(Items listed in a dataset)
· · ·

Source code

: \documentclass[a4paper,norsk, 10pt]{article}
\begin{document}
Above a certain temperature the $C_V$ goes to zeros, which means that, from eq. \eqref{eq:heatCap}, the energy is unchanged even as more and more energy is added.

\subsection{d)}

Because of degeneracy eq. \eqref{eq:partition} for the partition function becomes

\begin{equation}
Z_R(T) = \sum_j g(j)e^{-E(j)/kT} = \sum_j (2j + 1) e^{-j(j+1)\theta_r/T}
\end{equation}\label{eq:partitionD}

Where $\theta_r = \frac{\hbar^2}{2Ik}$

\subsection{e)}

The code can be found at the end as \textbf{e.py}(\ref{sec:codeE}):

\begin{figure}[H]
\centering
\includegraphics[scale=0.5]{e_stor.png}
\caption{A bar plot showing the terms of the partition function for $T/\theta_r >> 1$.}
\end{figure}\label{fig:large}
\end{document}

· · ·

Your assignment
Every line above that contains the word "eqref" should be reported.

Task result
Above a certain temperature the $C_V$ goes to zeros, which means that, from eq. \eqref{eq:heatCap}, the energy is unchanged even as more and more energy is added.
Because of degeneracy eq. \eqref{eq:partition} for the partition function becomes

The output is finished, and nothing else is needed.